Low-Fat Diet Doesn't Reduce Risk of Heart Disease or Cancer, Study Shows
Posted Dec 18 2008 8:13pm
The largest study ever to determine if a low-fat diet reduces your risk of getting breast cancer, colon cancer, heart attacks, and strokes found that the diet has no effect, The New York Times reported.
The study, which appears in the Journal of the American Medical Association (JAMA), followed nearly 49,000 women from 50 to 79 and cost the federal goverment $415 million.

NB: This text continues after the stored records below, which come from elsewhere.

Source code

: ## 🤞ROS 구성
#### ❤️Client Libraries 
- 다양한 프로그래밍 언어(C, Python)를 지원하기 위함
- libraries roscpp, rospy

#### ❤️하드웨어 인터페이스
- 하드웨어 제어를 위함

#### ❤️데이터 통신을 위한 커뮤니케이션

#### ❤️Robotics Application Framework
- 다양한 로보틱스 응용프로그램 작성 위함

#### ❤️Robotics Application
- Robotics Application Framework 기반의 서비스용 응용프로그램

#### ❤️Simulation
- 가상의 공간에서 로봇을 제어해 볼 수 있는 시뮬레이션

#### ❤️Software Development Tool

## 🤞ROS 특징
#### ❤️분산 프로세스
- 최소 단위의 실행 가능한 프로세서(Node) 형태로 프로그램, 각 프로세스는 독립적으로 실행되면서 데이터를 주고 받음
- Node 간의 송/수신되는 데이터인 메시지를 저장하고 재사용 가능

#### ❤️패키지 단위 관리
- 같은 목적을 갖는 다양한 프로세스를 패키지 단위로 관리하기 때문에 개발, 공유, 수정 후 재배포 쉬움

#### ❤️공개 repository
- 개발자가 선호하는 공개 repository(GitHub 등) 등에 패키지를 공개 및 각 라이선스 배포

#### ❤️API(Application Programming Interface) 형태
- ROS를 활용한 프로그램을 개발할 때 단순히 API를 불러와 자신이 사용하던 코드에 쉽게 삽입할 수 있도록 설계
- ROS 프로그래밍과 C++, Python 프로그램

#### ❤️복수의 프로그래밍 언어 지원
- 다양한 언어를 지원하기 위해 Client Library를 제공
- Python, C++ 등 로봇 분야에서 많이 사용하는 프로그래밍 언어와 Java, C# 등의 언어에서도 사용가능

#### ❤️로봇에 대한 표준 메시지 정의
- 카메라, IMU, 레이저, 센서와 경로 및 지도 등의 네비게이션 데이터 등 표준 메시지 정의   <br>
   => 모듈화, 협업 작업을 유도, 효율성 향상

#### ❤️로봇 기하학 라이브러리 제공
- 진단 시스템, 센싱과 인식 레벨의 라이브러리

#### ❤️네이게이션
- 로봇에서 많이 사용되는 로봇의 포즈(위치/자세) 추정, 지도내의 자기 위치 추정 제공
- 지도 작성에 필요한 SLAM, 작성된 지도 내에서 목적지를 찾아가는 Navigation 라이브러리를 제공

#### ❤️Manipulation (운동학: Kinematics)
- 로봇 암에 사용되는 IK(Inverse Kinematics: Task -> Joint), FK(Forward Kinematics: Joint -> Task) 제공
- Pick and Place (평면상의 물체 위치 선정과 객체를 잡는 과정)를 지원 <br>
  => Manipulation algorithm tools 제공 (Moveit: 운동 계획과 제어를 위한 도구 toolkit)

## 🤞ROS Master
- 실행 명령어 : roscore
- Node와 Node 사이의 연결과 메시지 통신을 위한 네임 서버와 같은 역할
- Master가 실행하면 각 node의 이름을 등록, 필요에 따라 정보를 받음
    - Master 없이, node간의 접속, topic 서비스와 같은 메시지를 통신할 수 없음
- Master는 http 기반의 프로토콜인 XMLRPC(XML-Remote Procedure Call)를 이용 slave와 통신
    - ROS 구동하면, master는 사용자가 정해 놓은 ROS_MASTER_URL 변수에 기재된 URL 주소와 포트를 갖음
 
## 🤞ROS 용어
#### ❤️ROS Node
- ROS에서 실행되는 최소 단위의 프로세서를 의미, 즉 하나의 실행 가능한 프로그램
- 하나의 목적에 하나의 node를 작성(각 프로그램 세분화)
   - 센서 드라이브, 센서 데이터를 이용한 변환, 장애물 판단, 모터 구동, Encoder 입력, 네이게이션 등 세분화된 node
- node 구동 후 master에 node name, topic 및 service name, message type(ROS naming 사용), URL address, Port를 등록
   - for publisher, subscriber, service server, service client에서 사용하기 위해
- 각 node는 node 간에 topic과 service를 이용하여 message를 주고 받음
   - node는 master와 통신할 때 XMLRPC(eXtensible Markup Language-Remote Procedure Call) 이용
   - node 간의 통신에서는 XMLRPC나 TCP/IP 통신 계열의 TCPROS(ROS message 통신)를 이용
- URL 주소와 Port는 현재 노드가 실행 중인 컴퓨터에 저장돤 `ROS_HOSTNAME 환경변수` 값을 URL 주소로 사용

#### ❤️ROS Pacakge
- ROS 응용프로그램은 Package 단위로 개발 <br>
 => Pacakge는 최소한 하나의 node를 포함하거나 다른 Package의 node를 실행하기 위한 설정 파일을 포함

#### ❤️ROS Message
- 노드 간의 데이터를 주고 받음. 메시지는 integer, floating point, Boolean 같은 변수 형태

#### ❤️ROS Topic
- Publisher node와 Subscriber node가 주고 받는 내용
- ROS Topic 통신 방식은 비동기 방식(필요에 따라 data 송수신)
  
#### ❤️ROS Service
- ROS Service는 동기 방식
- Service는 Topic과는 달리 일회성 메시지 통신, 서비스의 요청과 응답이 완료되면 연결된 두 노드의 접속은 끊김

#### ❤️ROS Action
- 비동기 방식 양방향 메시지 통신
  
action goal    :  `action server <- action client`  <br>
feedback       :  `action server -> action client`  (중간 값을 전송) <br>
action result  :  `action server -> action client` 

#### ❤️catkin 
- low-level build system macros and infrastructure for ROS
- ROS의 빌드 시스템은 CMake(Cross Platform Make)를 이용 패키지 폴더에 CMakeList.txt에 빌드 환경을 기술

After tracking the women for eight years, researchers found that those following a low-fat diet had the same rates of breast cancer, colon cancer, heart attacks and strokes as those who ate whatever they wanted, researchers are reporting today.
"The results, the study investigators agreed, do not justify recommending low-fat diets to the public to reduce their heart disease and cancer risk," The Times reported.
This just goes to show that weight loss gurus, doctors, and various health organizations have been giving the wrong advice for years!
Especially of late, a number of experts have been condemning this low-fat advice, claiming that it was popularized on the basis of flimsy evidence.
Meanwhile, considerable research shows just the opposite: Eating a diet low in quickie carbs, high in quality carbs such as veggies and fruits, low in saturated fats like butter, and high in top-notch oils like olive oil can reduce your risk of cancer, heart disease, and stroke.